WORK REQUIRED: Each line that has the string "tests" must be copied from the records below.

Top of RECORD SET

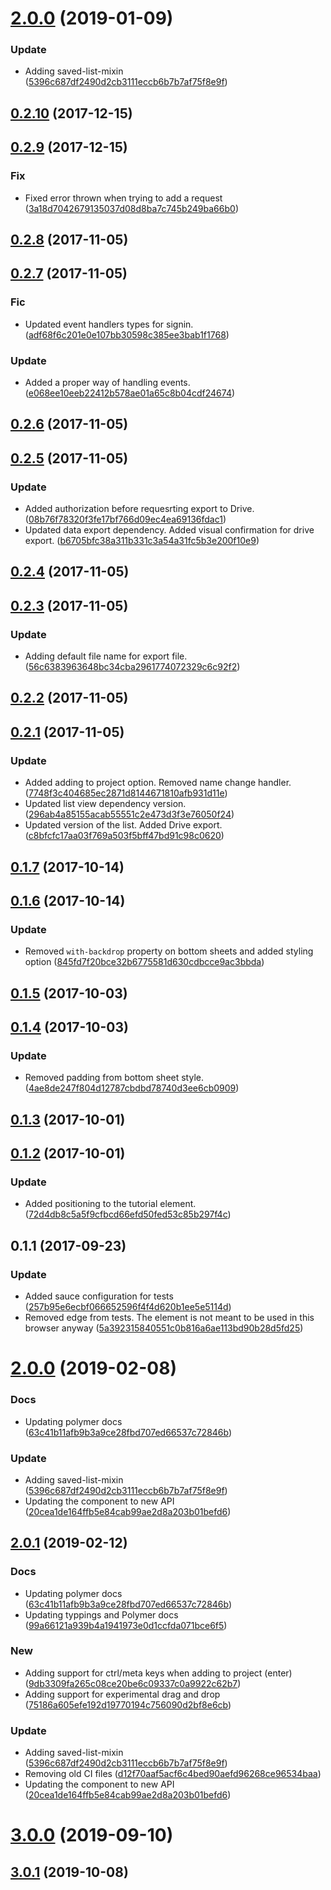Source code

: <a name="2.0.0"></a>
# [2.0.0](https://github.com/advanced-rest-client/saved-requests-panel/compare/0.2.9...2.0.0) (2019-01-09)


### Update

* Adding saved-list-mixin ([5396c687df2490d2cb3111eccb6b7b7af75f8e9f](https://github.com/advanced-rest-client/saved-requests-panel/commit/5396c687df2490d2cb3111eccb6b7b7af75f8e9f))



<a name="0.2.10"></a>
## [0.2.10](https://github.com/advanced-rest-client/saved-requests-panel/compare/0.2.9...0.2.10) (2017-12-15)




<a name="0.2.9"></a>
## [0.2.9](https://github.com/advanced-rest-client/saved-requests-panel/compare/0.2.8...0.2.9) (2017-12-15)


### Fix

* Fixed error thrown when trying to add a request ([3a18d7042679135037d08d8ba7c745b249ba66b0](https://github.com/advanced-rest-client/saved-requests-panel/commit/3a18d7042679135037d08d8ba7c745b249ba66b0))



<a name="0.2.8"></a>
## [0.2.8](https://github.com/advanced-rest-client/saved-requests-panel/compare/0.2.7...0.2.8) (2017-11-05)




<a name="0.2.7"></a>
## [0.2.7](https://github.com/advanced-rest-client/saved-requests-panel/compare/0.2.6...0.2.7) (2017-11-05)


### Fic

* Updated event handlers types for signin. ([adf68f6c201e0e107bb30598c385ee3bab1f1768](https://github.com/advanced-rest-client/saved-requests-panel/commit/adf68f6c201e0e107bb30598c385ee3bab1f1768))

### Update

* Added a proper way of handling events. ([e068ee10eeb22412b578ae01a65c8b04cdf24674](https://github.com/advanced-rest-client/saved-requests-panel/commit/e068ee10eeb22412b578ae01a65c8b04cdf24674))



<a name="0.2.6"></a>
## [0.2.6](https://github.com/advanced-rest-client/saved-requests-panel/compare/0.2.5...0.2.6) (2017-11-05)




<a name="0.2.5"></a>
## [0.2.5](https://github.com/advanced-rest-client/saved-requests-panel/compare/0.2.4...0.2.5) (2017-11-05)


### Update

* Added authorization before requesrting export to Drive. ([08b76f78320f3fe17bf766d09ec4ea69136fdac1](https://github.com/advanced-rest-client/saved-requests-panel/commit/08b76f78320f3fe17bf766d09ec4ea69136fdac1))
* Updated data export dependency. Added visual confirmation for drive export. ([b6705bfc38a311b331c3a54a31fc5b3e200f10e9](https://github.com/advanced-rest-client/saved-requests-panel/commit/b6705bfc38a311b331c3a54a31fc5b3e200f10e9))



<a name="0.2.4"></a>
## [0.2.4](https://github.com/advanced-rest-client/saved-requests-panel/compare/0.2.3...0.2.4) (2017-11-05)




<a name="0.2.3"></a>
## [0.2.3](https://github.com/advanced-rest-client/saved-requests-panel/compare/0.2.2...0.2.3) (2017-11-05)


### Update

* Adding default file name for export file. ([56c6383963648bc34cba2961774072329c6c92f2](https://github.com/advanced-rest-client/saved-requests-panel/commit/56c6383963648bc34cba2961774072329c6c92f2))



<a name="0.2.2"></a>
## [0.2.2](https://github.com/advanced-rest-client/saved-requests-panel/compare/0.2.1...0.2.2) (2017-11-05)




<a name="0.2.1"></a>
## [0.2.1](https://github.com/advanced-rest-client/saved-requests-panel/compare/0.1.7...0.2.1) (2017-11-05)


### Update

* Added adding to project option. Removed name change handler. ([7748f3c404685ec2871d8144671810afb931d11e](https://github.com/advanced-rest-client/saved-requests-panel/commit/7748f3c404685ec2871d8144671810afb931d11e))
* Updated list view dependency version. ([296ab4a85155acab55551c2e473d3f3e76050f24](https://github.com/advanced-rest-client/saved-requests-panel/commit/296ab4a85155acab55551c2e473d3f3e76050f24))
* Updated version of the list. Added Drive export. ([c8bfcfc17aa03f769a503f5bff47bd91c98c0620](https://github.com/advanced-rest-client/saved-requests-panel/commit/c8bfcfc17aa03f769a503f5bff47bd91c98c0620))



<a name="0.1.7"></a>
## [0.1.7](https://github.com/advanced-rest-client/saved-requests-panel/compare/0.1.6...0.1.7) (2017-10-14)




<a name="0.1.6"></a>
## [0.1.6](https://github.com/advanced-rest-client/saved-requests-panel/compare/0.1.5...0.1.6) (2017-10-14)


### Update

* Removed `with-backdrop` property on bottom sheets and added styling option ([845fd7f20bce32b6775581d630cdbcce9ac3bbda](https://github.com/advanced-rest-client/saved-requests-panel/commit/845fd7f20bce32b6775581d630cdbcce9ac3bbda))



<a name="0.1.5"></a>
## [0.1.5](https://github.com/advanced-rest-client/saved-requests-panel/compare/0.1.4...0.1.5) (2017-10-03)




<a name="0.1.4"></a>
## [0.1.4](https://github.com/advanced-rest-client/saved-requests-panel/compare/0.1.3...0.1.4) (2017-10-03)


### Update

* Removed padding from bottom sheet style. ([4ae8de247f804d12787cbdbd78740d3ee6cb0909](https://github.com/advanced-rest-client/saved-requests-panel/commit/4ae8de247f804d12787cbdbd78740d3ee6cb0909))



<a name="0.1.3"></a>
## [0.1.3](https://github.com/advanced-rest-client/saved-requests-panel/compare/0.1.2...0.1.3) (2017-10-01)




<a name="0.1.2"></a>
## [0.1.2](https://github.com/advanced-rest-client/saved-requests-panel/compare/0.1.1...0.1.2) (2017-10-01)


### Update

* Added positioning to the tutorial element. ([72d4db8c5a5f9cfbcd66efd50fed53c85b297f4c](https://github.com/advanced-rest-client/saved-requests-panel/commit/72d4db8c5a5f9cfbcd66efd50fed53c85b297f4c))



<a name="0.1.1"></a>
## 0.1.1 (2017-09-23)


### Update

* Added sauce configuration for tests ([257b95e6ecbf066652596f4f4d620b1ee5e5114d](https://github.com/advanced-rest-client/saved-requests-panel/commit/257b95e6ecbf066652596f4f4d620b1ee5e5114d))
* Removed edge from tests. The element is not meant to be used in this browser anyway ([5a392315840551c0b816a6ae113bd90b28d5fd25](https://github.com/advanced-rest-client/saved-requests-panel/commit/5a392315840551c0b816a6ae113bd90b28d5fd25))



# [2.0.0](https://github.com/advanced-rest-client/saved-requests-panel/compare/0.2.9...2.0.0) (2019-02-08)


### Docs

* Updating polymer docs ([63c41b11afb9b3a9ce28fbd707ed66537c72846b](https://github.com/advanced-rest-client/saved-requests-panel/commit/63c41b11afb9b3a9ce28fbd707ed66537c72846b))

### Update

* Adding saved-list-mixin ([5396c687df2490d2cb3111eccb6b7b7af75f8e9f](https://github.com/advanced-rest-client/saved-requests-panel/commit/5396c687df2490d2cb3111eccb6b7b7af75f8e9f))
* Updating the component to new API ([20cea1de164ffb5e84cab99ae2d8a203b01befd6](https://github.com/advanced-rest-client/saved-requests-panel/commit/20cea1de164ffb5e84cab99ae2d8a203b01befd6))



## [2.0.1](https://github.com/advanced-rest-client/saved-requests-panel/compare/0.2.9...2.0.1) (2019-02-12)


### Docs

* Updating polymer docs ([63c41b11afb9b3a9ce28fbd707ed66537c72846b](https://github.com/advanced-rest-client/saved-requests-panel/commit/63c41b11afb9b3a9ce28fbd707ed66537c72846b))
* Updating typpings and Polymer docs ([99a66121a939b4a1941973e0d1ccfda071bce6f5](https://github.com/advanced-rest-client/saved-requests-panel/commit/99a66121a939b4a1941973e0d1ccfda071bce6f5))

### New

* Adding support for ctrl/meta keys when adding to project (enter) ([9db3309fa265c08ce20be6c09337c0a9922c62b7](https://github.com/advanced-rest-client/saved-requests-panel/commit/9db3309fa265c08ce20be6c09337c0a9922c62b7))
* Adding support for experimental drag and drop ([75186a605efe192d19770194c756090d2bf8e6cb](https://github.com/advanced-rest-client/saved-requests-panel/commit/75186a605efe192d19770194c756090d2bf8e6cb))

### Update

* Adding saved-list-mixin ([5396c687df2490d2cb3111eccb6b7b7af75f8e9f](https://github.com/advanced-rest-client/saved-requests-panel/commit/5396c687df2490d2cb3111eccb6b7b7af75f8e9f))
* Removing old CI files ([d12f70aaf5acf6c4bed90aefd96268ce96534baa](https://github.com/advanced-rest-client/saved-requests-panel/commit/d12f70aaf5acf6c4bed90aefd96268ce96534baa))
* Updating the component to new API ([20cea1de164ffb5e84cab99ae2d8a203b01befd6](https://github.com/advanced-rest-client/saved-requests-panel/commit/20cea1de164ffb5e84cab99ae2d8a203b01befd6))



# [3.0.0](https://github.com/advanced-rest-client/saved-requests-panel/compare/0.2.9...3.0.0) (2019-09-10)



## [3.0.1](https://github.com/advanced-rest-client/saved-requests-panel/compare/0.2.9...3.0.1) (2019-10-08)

Bottom of RECORD SET

ANSWER BOX:
* Added sauce configuration for tests ([257b95e6ecbf066652596f4f4d620b1ee5e5114d](https://github.com/advanced-rest-client/saved-requests-panel/commit/257b95e6ecbf066652596f4f4d620b1ee5e5114d))
* Removed edge from tests. The element is not meant to be used in this browser anyway ([5a392315840551c0b816a6ae113bd90b28d5fd25](https://github.com/advanced-rest-client/saved-requests-panel/commit/5a392315840551c0b816a6ae113bd90b28d5fd25))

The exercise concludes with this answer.